Ciambella romagnola
(stradavinisaporifc.it)

La ciambella romagnola rappresenta uno dei punti cardine della cucina del nostro territorio, ma tu conoscevi queste curiosità?

La ciambella romagnola è conosciuta e amata ovunque, non a caso rappresenta il dolce romagnolo per eccellenza. Vediamo dunque alcune curiosità interessanti che permettono di conoscere meglio questo delizioso dolce della tradizione.

1.Gare tra azdore

Il tradizionale dolce noto come ciambella romagnola veniva preparato artigianalmente dalle esperte azdore, mescolando con maestria ingredienti come farina, zucchero, burro, lievito, uova, latte e scorza di limone.

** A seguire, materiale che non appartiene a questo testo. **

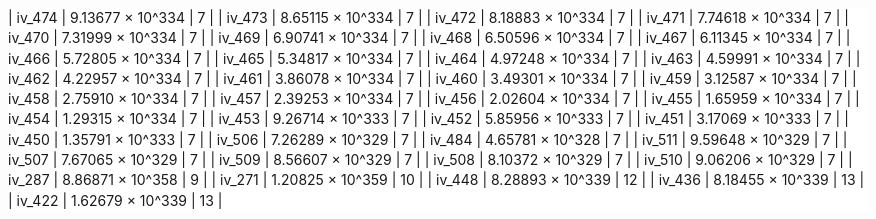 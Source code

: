 | iv_474 | 9.13677 × 10^334 | 7 |
| iv_473 | 8.65115 × 10^334 | 7 |
| iv_472 | 8.18883 × 10^334 | 7 |
| iv_471 | 7.74618 × 10^334 | 7 |
| iv_470 | 7.31999 × 10^334 | 7 |
| iv_469 | 6.90741 × 10^334 | 7 |
| iv_468 | 6.50596 × 10^334 | 7 |
| iv_467 | 6.11345 × 10^334 | 7 |
| iv_466 | 5.72805 × 10^334 | 7 |
| iv_465 | 5.34817 × 10^334 | 7 |
| iv_464 | 4.97248 × 10^334 | 7 |
| iv_463 | 4.59991 × 10^334 | 7 |
| iv_462 | 4.22957 × 10^334 | 7 |
| iv_461 | 3.86078 × 10^334 | 7 |
| iv_460 | 3.49301 × 10^334 | 7 |
| iv_459 | 3.12587 × 10^334 | 7 |
| iv_458 | 2.75910 × 10^334 | 7 |
| iv_457 | 2.39253 × 10^334 | 7 |
| iv_456 | 2.02604 × 10^334 | 7 |
| iv_455 | 1.65959 × 10^334 | 7 |
| iv_454 | 1.29315 × 10^334 | 7 |
| iv_453 | 9.26714 × 10^333 | 7 |
| iv_452 | 5.85956 × 10^333 | 7 |
| iv_451 | 3.17069 × 10^333 | 7 |
| iv_450 | 1.35791 × 10^333 | 7 |
| iv_506 | 7.26289 × 10^329 | 7 |
| iv_484 | 4.65781 × 10^328 | 7 |
| iv_511 | 9.59648 × 10^329 | 7 |
| iv_507 | 7.67065 × 10^329 | 7 |
| iv_509 | 8.56607 × 10^329 | 7 |
| iv_508 | 8.10372 × 10^329 | 7 |
| iv_510 | 9.06206 × 10^329 | 7 |
| iv_287 | 8.86871 × 10^358 | 9 |
| iv_271 | 1.20825 × 10^359 | 10 |
| iv_448 | 8.28893 × 10^339 | 12 |
| iv_436 | 8.18455 × 10^339 | 13 |
| iv_422 | 1.62679 × 10^339 | 13 |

In un’epoca in cui gli elettrodomestici erano ancora solo un sogno per molte famiglie, le donne di casa romagnole si recavano al forno del villaggio con la propria teglia contenente l’impasto della ciambella. In quel contesto, si svolgeva una competizione animata per determinare quale ciambella fosse la più bella di tutte.

2.Come accompagnare la ciambella romagnola

Per accompagnare questo dolce in genere si sceglie un calice di vino: che si tratti di Albana, Sangiovese o Cagnina, il vino è perfetto per inzuppare una bella fetta di ciambella e gustarla a pieno.

3.Quando si mangia questo dolce?

Al giorno d’oggi, la ciambella romagnola si mangia in tutti i momenti della giornata: che sia a colazione oppure a merenda, non è mai il momento sbagliato! Spesso inoltre viene portata a tavola come dessert per concludere il pasto in bellezza.

4.Il dolce tipico della Pasqua in Romagna

Questo dolce tradizionale viene da sempre consumato durante la Pasqua in Romagna. In passato si serviva infatti insieme alle uova benedette durante la colazione del giorno di festa.